Saving plans sound despite bad economy, leaders say
Michigan’s two college savings programs remain sound investments, despite the struggles with the stock market, leaders said Tuesday.
The Michigan Education Trust (MET) and the Michigan Education Savings Program (MESP) have seen modest growth in the economic downturn — up 1 percent and 10 percent from 2007, respectively, according to the state. And changes in the tax code, for this year only, may make MESP more inviting for families wanting to save early for college.
Families with questions about the Michigan plans are invited to talk with experts Wednesday in a live Web chat. Robin Lott, executive director of MET, and Renee Hill, program manager for MESP, will be available for a Web chats on WXYZ TV’s Web site from noon to 1 p.m. and again from 5- 6 p.m. today.
To participate, go to www.wxyz.com. The experts will provide verbal responses to questions typed into the chat window or called in to (248) 356-0077.
MET is a guaranteed tuition plan that allows parents to pre-purchase tuition at today’s rates for state universities and colleges. MESP is a 529 savings program that is investment-based and where money can be used to pay for tuition, as well as books, supplies, required fees and certain room and board costs at any qualified institution in the nation.
Parents and guardians should consider both when planning for a child’s future to reap the benefits of both, Hill and Lott say.
“With MET you are locking in the cost of tuition today and MESP can help you pay for all the other costs, (such as) room and board and fees and laptops,” Hill said. “There’s an opportunity for parents who have a long investment time frame. And for those who don’t, we still have very conservative options available.”
MET has sold 89,000 contracts; 35,000 have been paid out and a little over 15,000 are being paid out. On average, 3,500 contracts are sold a year, Lott said. The latest annual actuary review of the program in September found that program is sound, Lott said.
“It’s good to see the plan is adapting and responding to the economic crisis,” said Dennis Pace, 58, an advertising director from Dimondale who started an MESP account for his 3-year-old grandson two weeks after he was born.

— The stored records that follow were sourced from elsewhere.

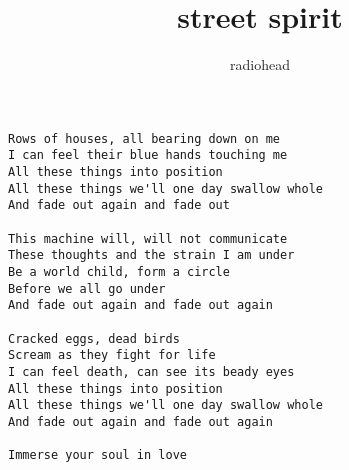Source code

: \author{radiohead}
\title{street spirit}
\maketitle
\begin{verbatim}
Rows of houses, all bearing down on me
I can feel their blue hands touching me
All these things into position
All these things we'll one day swallow whole
And fade out again and fade out

This machine will, will not communicate
These thoughts and the strain I am under
Be a world child, form a circle
Before we all go under
And fade out again and fade out again

Cracked eggs, dead birds
Scream as they fight for life
I can feel death, can see its beady eyes
All these things into position
All these things we'll one day swallow whole
And fade out again and fade out again

Immerse your soul in love
\end{verbatim}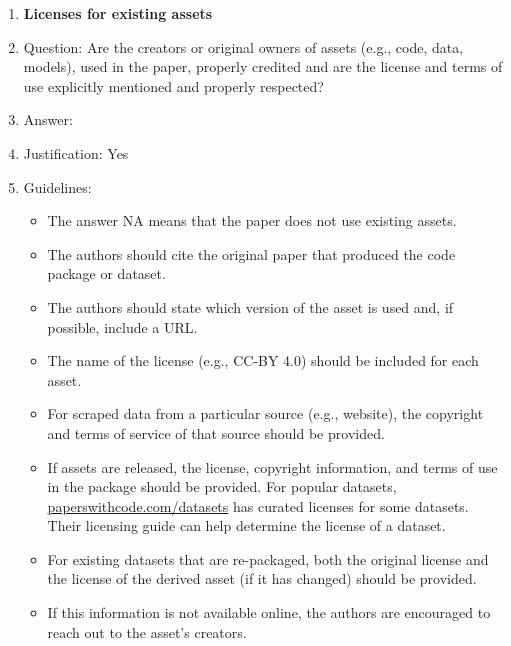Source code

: \documentclass{article}
\begin{document}
{\begin{enumerate}
\item {\bf Licenses for existing assets}
    \item[] Question: Are the creators or original owners of assets (e.g., code, data, models), used in the paper, properly credited and are the license and terms of use explicitly mentioned and properly respected?
    \item[] Answer: \answerYes{} %
    \item[] Justification: Yes
    \item[] Guidelines:
    \begin{itemize}
        \item The answer NA means that the paper does not use existing assets.
        \item The authors should cite the original paper that produced the code package or dataset.
        \item The authors should state which version of the asset is used and, if possible, include a URL.
        \item The name of the license (e.g., CC-BY 4.0) should be included for each asset.
        \item For scraped data from a particular source (e.g., website), the copyright and terms of service of that source should be provided.
        \item If assets are released, the license, copyright information, and terms of use in the package should be provided. For popular datasets, \url{paperswithcode.com/datasets} has curated licenses for some datasets. Their licensing guide can help determine the license of a dataset.
        \item For existing datasets that are re-packaged, both the original license and the license of the derived asset (if it has changed) should be provided.
        \item If this information is not available online, the authors are encouraged to reach out to the asset's creators.
    \end{itemize}


\end{enumerate}}
\end{document}
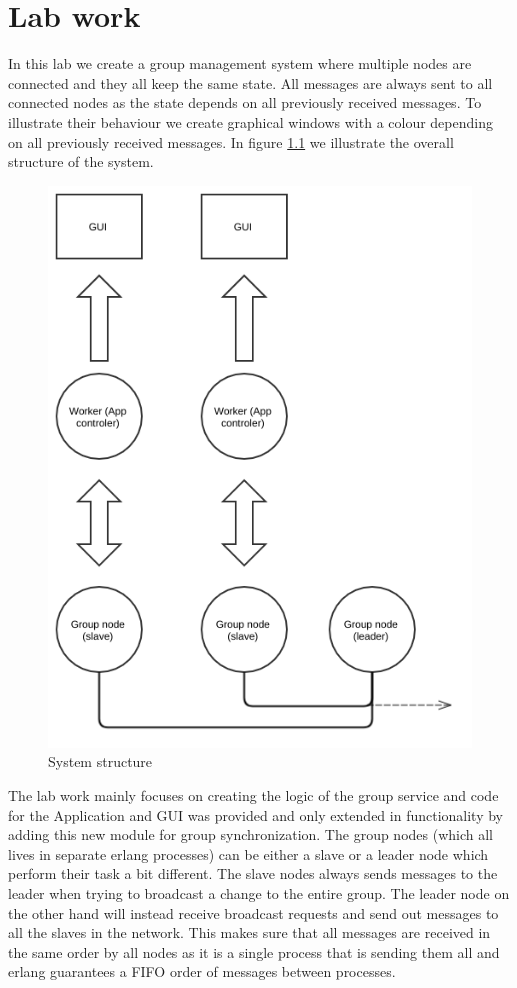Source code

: \chapter{Lab work} 
\label{chap_Intro}

In this lab we create a group management system where multiple nodes are connected and they all keep the same state. All messages are always sent to all connected nodes as the state depends on all previously received messages. To illustrate their behaviour we create graphical windows with a colour depending on all previously received messages. In figure \ref{fig:diagram} we illustrate the overall structure of the system.

\begin{figure}[h]
\centering
\includegraphics[width=0.5\linewidth]{res/diagram}
\caption{System structure}
\label{fig:diagram}
\end{figure}

The lab work mainly focuses on creating the logic of the group service and code for the Application and GUI was provided and only extended in functionality by adding this new module for group synchronization. The group nodes (which all lives in separate erlang processes) can be either a slave or a leader node which perform their task a bit different. The slave nodes always sends messages to the leader when trying to broadcast a change to the entire group. The leader node on the other hand will instead receive broadcast requests and send out messages to all the slaves in the network. This makes sure that all messages are received in the same order by all nodes as it is a single process that is sending them all and erlang guarantees a FIFO order of messages between processes.

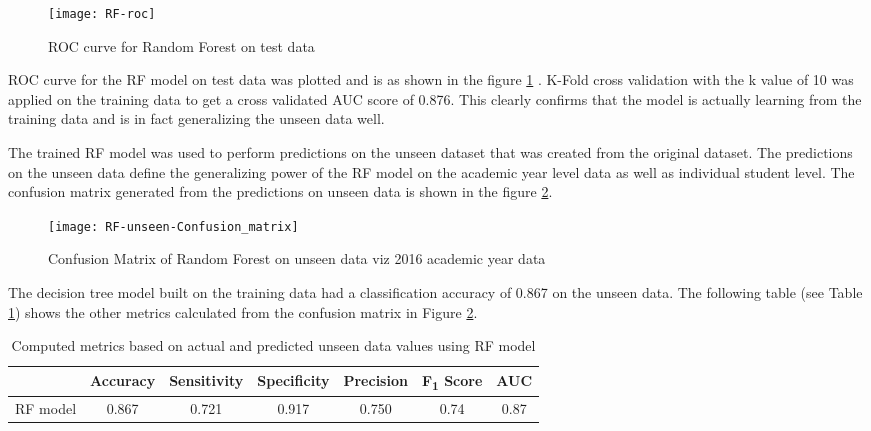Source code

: \documentclass[11pt,openright]{report}
\begin{document}
{{ \begin{figure}[!htbp]
	\centering
	\texttt{[image: RF-roc]}
	\caption{ROC curve for Random Forest on test data}
	\label{fig:RF_roc}
\end{figure} 

ROC curve for the RF model on test data was plotted  and is as shown in the figure \ref{fig:RF_roc} . K-Fold cross validation with the k value of 10 was applied on the training data to get a cross validated AUC score of 0.876. This clearly confirms that the model is actually learning from the training data and is in fact generalizing the unseen data well.

The trained RF model was used to perform predictions on the unseen dataset that was created from the original dataset. The predictions on the unseen data define the generalizing power of the RF model on the academic year level data as well as individual student level. The confusion matrix generated from the predictions on unseen data is shown in the figure \ref{fig:RF_unseen_confusion_matrix}.

  \begin{figure}[!htbp]
	\centering
	\texttt{[image: RF-unseen-Confusion\_matrix]}
	\caption{Confusion Matrix of Random Forest on unseen data viz 2016 academic year data}
	\label{fig:RF_unseen_confusion_matrix}
\end{figure} 


The decision tree model built on the training data had a classification accuracy of 0.867 on the unseen data. The following table (see Table \ref{table:RF-unseen_metrics_db}) shows the other metrics calculated from the confusion matrix in Figure \ref{fig:RF_unseen_confusion_matrix}.

\begin{table}[!htbp]
	\renewcommand{\arraystretch}{1.3}
	\caption{Computed metrics based on actual and predicted unseen data values using RF model}
	\label{table:RF-unseen_metrics_db}
	\centering
	\begin{tabular}{|c|c|c|c|c|c|c|}
    \hline
  	 & \bfseries Accuracy & \bfseries Sensitivity & \bfseries Specificity & \bfseries Precision & \bfseries F\textsubscript{1} Score  & \bfseries AUC\\  
    \hline
	RF model & 0.867 & 0.721 & 0.917 & 0.750 & 0.74 & 0.87 \\ \hline
	\end{tabular} 
\end{table}



}}
\end{document}
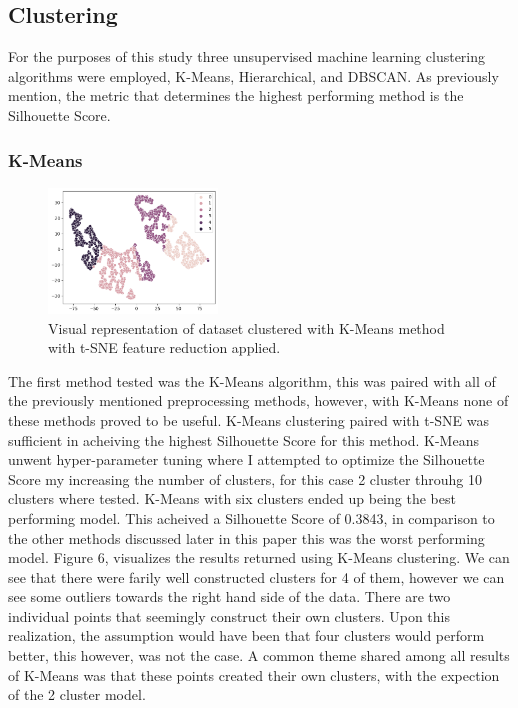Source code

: \documentclass[twocolumn]{article}
\begin{document}
\subsection{Clustering}

For the purposes of this study three unsupervised machine learning clustering algorithms were employed, K-Means, Hierarchical, and DBSCAN. As previously mention, the metric that determines the highest performing method is the Silhouette Score. 

\subsubsection{K-Means}

\begin{figure}[H]
    \centering
    \includegraphics[width=0.4\textwidth]{images/kmeans.png}
    \caption{Visual representation of dataset clustered with K-Means method with t-SNE feature reduction applied.}
\end{figure}

The first method tested was the K-Means algorithm, this was paired with all of the previously mentioned preprocessing methods, however, with K-Means none of these methods proved to be useful. K-Means clustering paired with t-SNE was sufficient in acheiving the highest Silhouette Score for this method. K-Means unwent hyper-parameter tuning where I attempted to optimize the Silhouette Score my increasing the number of clusters, for this case 2 cluster throuhg 10 clusters where tested. K-Means with six clusters ended up being the best performing model. This acheived a Silhouette Score of 0.3843, in comparison to the other methods discussed later in this paper this was the worst performing model. Figure 6, visualizes the results returned using K-Means clustering. We can see that there were farily well constructed clusters for 4 of them, however we can see some outliers towards the right hand side of the data. There are two individual points that seemingly construct their own clusters. Upon this realization, the assumption would have been that four clusters would perform better, this however, was not the case. A common theme shared among all results of K-Means was that these points created their own clusters, with the expection of the 2 cluster model.
\end{document}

Tuition on average among Michigan’s public universities increases 7.3 percent a year, Lott said. And if families can buy tuition contracts at today’s prices, the savings can be considerable, Lott said. “I think most folks have realized that tuition in Michigan doesn’t go down,” Lott said of the program’s growth.

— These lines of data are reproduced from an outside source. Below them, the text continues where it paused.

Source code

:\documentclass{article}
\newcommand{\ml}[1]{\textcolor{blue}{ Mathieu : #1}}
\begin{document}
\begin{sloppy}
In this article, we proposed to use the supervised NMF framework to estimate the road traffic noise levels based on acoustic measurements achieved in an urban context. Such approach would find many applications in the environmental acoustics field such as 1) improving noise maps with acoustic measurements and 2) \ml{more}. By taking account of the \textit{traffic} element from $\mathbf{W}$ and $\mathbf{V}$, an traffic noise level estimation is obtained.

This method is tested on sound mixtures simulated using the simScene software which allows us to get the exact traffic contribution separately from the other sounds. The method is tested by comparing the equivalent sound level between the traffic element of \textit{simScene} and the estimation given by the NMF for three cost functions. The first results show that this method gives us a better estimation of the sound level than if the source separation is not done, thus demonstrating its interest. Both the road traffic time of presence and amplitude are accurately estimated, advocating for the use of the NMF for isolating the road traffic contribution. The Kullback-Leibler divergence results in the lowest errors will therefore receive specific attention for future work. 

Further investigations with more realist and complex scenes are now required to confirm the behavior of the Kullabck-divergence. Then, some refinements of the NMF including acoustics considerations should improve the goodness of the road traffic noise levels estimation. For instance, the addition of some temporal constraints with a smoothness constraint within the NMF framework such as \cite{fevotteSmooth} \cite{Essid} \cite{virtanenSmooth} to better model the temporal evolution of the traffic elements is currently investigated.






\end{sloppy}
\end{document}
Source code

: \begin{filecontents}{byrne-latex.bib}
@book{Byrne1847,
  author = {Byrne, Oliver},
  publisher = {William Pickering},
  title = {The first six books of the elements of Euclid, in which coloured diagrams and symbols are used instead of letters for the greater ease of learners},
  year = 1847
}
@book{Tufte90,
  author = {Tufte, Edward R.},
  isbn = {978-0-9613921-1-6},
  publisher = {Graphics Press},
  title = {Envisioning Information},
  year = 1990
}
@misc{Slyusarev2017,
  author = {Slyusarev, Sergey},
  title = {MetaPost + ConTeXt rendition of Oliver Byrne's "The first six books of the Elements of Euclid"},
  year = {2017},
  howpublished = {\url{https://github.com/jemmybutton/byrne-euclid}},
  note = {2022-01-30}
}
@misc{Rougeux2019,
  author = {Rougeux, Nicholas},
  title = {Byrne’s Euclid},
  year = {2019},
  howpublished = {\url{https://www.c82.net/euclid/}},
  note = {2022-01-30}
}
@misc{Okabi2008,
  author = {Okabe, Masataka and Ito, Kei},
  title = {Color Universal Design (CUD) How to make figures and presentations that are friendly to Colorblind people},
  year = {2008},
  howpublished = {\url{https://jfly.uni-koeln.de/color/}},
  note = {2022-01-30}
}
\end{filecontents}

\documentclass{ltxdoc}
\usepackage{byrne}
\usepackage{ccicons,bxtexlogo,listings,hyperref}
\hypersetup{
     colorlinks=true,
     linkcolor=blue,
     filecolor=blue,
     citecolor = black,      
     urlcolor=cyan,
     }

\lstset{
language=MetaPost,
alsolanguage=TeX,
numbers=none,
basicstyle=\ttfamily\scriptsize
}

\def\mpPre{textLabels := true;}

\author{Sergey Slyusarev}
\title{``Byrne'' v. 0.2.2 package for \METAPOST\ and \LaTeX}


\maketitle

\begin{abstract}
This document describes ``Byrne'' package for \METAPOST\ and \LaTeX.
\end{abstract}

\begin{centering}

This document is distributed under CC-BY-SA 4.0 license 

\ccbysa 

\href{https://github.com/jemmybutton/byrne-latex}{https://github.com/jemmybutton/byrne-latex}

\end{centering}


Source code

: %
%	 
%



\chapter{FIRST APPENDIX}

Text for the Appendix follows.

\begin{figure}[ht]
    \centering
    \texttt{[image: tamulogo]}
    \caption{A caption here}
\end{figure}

For the MESP program, Michiganians have invested $1.65 billion in the program through more than 211,000 accounts, Hill said.
Due to changes in the tax code, investors in the MESP program will be allowed to change investment options two times in 2009, instead of once. This means families with students nearing college age, for example, can move into more conservative investments.
One MESP investment option guarantees the principal plus interest.
The latest investment options might be more helpful for parents of teens, Pace said, but “are great moves. That would make it more appealing for more parents. .. The longer you wait (to save), the more difficult it is.”
The IRS also has increased flexibility in the types of college-related purchases the money can be used for — laptops, most computer software and Internet service are now permissible.
Both plans provide a state tax deduction for Michigan residents and tax-free growth if used for qualified college expenses.
Michigan is encouraging families to consider investing at a time when other states’ 529 plans haven’t fared as well. Alabama’s prepaid tuition plan suffered significant losses and its board froze enrollment Tuesday over fears it wouldn’t be able to pay out tuition in the future.